Good bacteria found in dairy products, which is associated with positive health benefits in the body.

Scientists in America say that the good bacteria found in dairy products, which is associated with positive health benefits in the body, may also prove effective vehicle for an oral vaccine against anthrax.

The suggestion has come from researchers at North Carolina State University, who believe that the approach may be useful for delivering any number of specific vaccines that could block other types of viruses and pathogens.

The researchers say that the oral vaccine riding inside the good bacteria makes its way through the stomach and into the small intestine, an important immunological organ, where it easily and efficiently binds to cells that trigger an immune response.

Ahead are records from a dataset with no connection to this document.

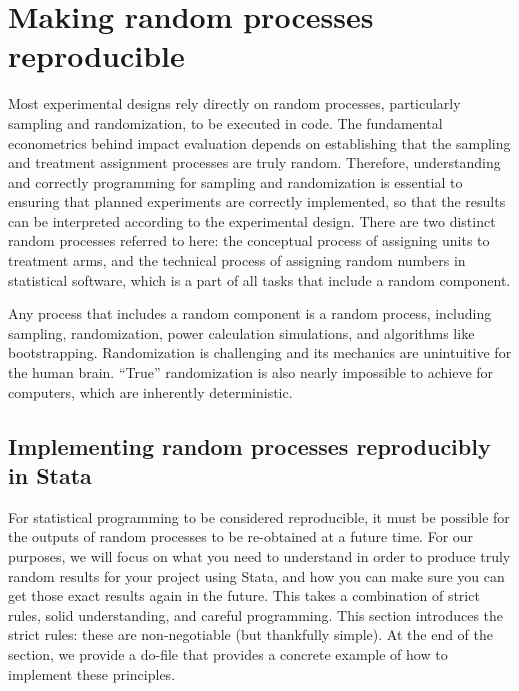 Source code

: 
\section{Making random processes reproducible}

Most experimental designs rely directly on random processes,
particularly sampling and randomization, to be executed in code.
The fundamental econometrics behind impact evaluation
depends on establishing that the sampling
and treatment assignment processes are truly random.
Therefore, understanding and correctly programming for sampling and randomization
is essential to ensuring that planned experiments
are correctly implemented, so that the results
can be interpreted according to the experimental design.
There are two distinct random processes referred to here:
the conceptual process of assigning units to treatment arms,
and the technical process of assigning random numbers in statistical software,
which is a part of all tasks that include a random component.

Any process that includes a random component is a random process,
including sampling, randomization, power calculation simulations, and algorithms like bootstrapping.
Randomization is challenging and its mechanics are unintuitive for the human brain.
``True'' randomization is also nearly impossible to achieve for computers,
which are inherently deterministic.

\subsection{Implementing random processes reproducibly in Stata}

For statistical programming to be considered reproducible, it must be possible for the outputs of random processes
to be re-obtained at a future time.\cite{orozco2018make}
For our purposes, we will focus on what you need to understand
in order to produce truly random results for your project using Stata,
and how you can make sure you can get those exact results again in the future.
This takes a combination of strict rules, solid understanding, and careful programming.
This section introduces the strict rules: these are non-negotiable (but thankfully simple). 
At the end of the section, 
we provide a do-file that provides a concrete example of how to implement these principles. 

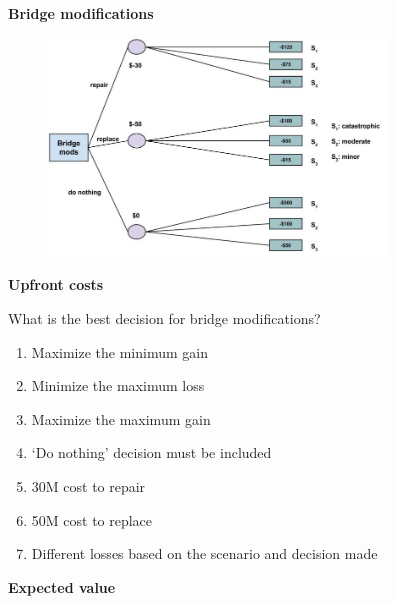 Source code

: \documentclass[aspectratio=1610,pdftex,dvipsnames,compress,xcolor={dvipsnames}]{beamer}
\begin{document}
\begin{frame}[plain]{}
    \centering\LARGE\textbf{Bridge modifications}
\end{frame}


\addtocounter{framenumber}{-1}
\begin{frame}{}
    \begin{figure}
        \centering
        \includegraphics[width=0.80\textwidth]{bridge.mods.jpg}
    \end{figure}
\end{frame}


\begin{frame}[plain]{}
    \centering\LARGE\textbf{Upfront costs}
\end{frame}


\addtocounter{framenumber}{-1}
\begin{frame}{What is the best decision for bridge modifications?}
    \begin{enumerate}[series=outerlist,topsep=0pt,itemsep=15pt,leftmargin=*,label=(\arabic*)]
        \item[]Maximize the minimum gain
        \item[]Minimize the maximum loss
        \item[]Maximize the maximum gain
        \item[]`Do nothing' decision must be included
        \item[]30M cost to repair
        \item[]50M cost to replace
        \item[]Different losses based on the scenario and decision made
    \end{enumerate}
\end{frame}


\begin{frame}[plain]{}
    \centering\LARGE\textbf{Expected value}
\end{frame}
\end{document}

While experimenting on mice, they have found their approach to trigger an immune response against anthrax.

The good bacteria - Lactobacillus acidophilus, a lactic acid bacteria - are naturally found in dairy products like milk and cheese, and are added by manufacturers to foods like yogurt. They are used in food fermentationas, are safe for consumption and some are considered as probiotics that contribute to our general health and well being.

The researchers say that when the anthrax vaccine is delivered through the stomach, and released into the small intestine, using the good bacteria, it targets the first line of immune cells, dendritic cells, that can trigger the mucosal immune system to respond and elicit protection against anthrax.

In the study, the oral vaccine worked about as well as a vaccine delivered by needle, the standard way of inoculating living things from viruses and pathogens.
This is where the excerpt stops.